• [WHAT IS REQUIRED]
All records below should be repeated exactly, with the pictures left out.

• [DATA SECTION]

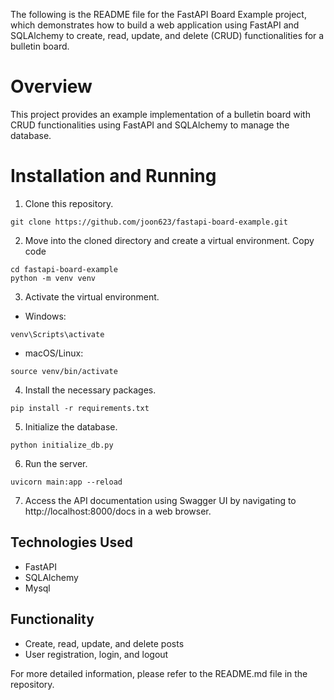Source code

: The following is the README file for the FastAPI Board Example project, which demonstrates how to build a web
application using FastAPI and SQLAlchemy to create, read, update, and delete (CRUD) functionalities for a bulletin
board.

# Overview

This project provides an example implementation of a bulletin board with CRUD functionalities using FastAPI and
SQLAlchemy to manage the database.

# Installation and Running

1. Clone this repository.

```shell
git clone https://github.com/joon623/fastapi-board-example.git
```

2. Move into the cloned directory and create a virtual environment.
   Copy code

```shell
cd fastapi-board-example
python -m venv venv
```

3. Activate the virtual environment.

- Windows:

```shell
venv\Scripts\activate
```

- macOS/Linux:

```shell
source venv/bin/activate
```

4. Install the necessary packages.
```shell
pip install -r requirements.txt
```

5. Initialize the database.

```shell
python initialize_db.py
```

6. Run the server.
```shell
uvicorn main:app --reload
```

7. Access the API documentation using Swagger UI by navigating to
http://localhost:8000/docs in a web browser.

## Technologies Used

- FastAPI
- SQLAlchemy
- Mysql

## Functionality

- Create, read, update, and delete posts
- User registration, login, and logout

For more detailed information, please refer to the README.md file in the repository.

• [RESULT OF THE EXERCISE]
Source code

: The following is the README file for the FastAPI Board Example project, which demonstrates how to build a web
application using FastAPI and SQLAlchemy to create, read, update, and delete (CRUD) functionalities for a bulletin
board.

# Overview

This project provides an example implementation of a bulletin board with CRUD functionalities using FastAPI and
SQLAlchemy to manage the database.

# Installation and Running

1. Clone this repository.

```shell
git clone https://github.com/joon623/fastapi-board-example.git
```

2. Move into the cloned directory and create a virtual environment.
   Copy code

```shell
cd fastapi-board-example
python -m venv venv
```

3. Activate the virtual environment.

- Windows:

```shell
venv\Scripts\activate
```

- macOS/Linux:

```shell
source venv/bin/activate
```

4. Install the necessary packages.
```shell
pip install -r requirements.txt
```

5. Initialize the database.

```shell
python initialize_db.py
```

6. Run the server.
```shell
uvicorn main:app --reload
```

7. Access the API documentation using Swagger UI by navigating to
http://localhost:8000/docs in a web browser.

## Technologies Used

- FastAPI
- SQLAlchemy
- Mysql

## Functionality

- Create, read, update, and delete posts
- User registration, login, and logout

For more detailed information, please refer to the README.md file in the repository.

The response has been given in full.